▶ **Pictures paired with source code**
━━━

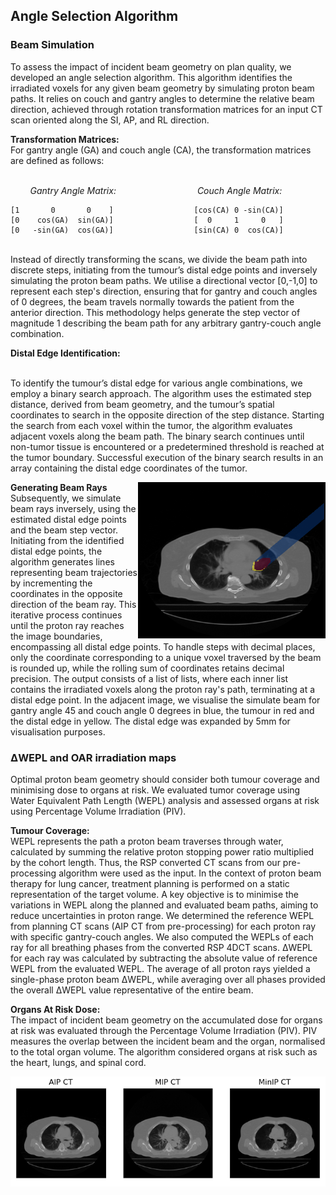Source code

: ## Angle Selection Algorithm

### Beam Simulation 
To assess the impact of incident beam geometry on plan quality, we developed an angle selection algorithm. This algorithm identifies the irradiated voxels for any given beam geometry by simulating proton beam paths. It relies on couch and gantry angles to determine the relative beam direction, achieved through rotation transformation matrices for an input CT scan oriented along the SI, AP, and RL direction.

**Transformation Matrices:**
</br> For gantry angle (GA) and couch angle (CA), the transformation matrices are defined as follows:

</br> &nbsp;&nbsp;&nbsp;&nbsp;&nbsp;&nbsp;&nbsp;&nbsp;*Gantry Angle Matrix:* &nbsp;&nbsp;&nbsp;&nbsp;&nbsp;&nbsp;&nbsp;&nbsp;&nbsp;&nbsp;&nbsp;&nbsp;&nbsp;&nbsp;&nbsp;&nbsp;&nbsp;&nbsp;&nbsp;&nbsp;&nbsp;&nbsp;&nbsp;&nbsp;&nbsp;&nbsp;&nbsp;&nbsp;&nbsp;&nbsp;&nbsp; *Couch Angle Matrix:*
```plaintext                             
[1       0       0    ]                  [cos(CA) 0 -sin(CA)]
[0    cos(GA)  sin(GA)]                  [  0     1     0   ]
[0   -sin(GA)  cos(GA)]                  [sin(CA) 0  cos(CA)]
```

</br> Instead of directly transforming the scans, we divide the beam path into discrete steps, initiating from the tumour’s distal edge points and inversely simulating the proton beam paths. We utilise a directional vector [0,-1,0] to represent each step's direction, ensuring that for gantry and couch angles of 0 degrees, the beam travels normally towards the patient from the anterior direction. This methodology helps generate the step vector of magnitude 1 describing the beam path for any arbitrary gantry-couch angle combination.



**Distal Edge Identification:**

</br>To identify the tumour’s distal edge for various angle combinations, we employ a binary search approach. The algorithm uses the estimated step distance, derived from beam geometry, and the tumour’s spatial coordinates to search in the opposite direction of the step distance. Starting the search from each voxel within the tumor, the algorithm evaluates adjacent voxels along the beam path. The binary search continues until non-tumor tissue is encountered or a predetermined threshold is reached at the tumor boundary. Successful execution of the binary search results in an array containing the distal edge coordinates of the tumor.

**Generating Beam Rays**
<img align="right" width="300" height="250"  src="../Images/Angle_Selection/p104_Beam_Visualisation.png">
</br> Subsequently, we simulate beam rays inversely, using the estimated distal edge points and the beam step vector. Initiating from the identified distal edge points, the algorithm generates lines representing beam trajectories by incrementing the coordinates in the opposite direction of the beam ray. This iterative process continues until the proton ray reaches the image boundaries, encompassing all distal edge points. To handle steps with decimal places, only the coordinate corresponding to a unique voxel traversed by the beam is rounded up, while the rolling sum of coordinates retains decimal precision. The output consists of a list of lists, where each inner list contains the irradiated voxels along the proton ray's path, terminating at a distal edge point. In the adjacent image, we visualise the simulate beam for gantry angle 45 and couch angle 0 degrees in blue, the tumour in red and the distal edge in yellow. The distal edge was expanded by 5mm for visualisation purposes.


### ΔWEPL and OAR irradiation maps
Optimal proton beam geometry should consider both tumour coverage and minimising dose to organs at risk. We evaluated tumor coverage using Water Equivalent Path Length (WEPL) analysis and assessed organs at risk using Percentage Volume Irradiation (PIV).

**Tumour Coverage:**
</br> WEPL represents the path a proton beam traverses through water, calculated by summing the relative proton stopping power ratio multiplied by the cohort length. Thus, the RSP converted CT scans from our pre-processing algorithm were used as the input. In the context of proton beam therapy for lung cancer, treatment planning is performed on a static representation of the target volume. A key objective is to minimise the variations in WEPL along the planned and evaluated beam paths, aiming to reduce uncertainties in proton range.
We determined the reference WEPL from planning CT scans (AIP CT from pre-processing) for each proton ray with specific gantry-couch angles. We also computed the WEPLs of each ray for all breathing phases from the converted RSP 4DCT scans. ΔWEPL for each ray was calculated by subtracting the absolute value of reference WEPL from the evaluated WEPL. The average of all proton rays yielded a single-phase proton beam ΔWEPL, while averaging over all phases provided the overall ΔWEPL value representative of the entire beam. 

**Organs At Risk Dose:**
</br> The impact of incident beam geometry on the accumulated dose for organs at risk was evaluated through the Percentage Volume Irradiation (PIV). PIV measures the overlap between the incident beam and the organ, normalised to the total organ volume. The algorithm considered organs at risk such as the heart, lungs, and spinal cord.

<p align="center">
  <img src="../Images/Pre_Processing/AIP_MIP_MinIP.png">
</p>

━━━

▶ **Task brief**
From the records above, pull out every line containing the word "ΔWEPL".

▶ **Worked solution**
### ΔWEPL and OAR irradiation maps
We determined the reference WEPL from planning CT scans (AIP CT from pre-processing) for each proton ray with specific gantry-couch angles. We also computed the WEPLs of each ray for all breathing phases from the converted RSP 4DCT scans. ΔWEPL for each ray was calculated by subtracting the absolute value of reference WEPL from the evaluated WEPL. The average of all proton rays yielded a single-phase proton beam ΔWEPL, while averaging over all phases provided the overall ΔWEPL value representative of the entire beam. 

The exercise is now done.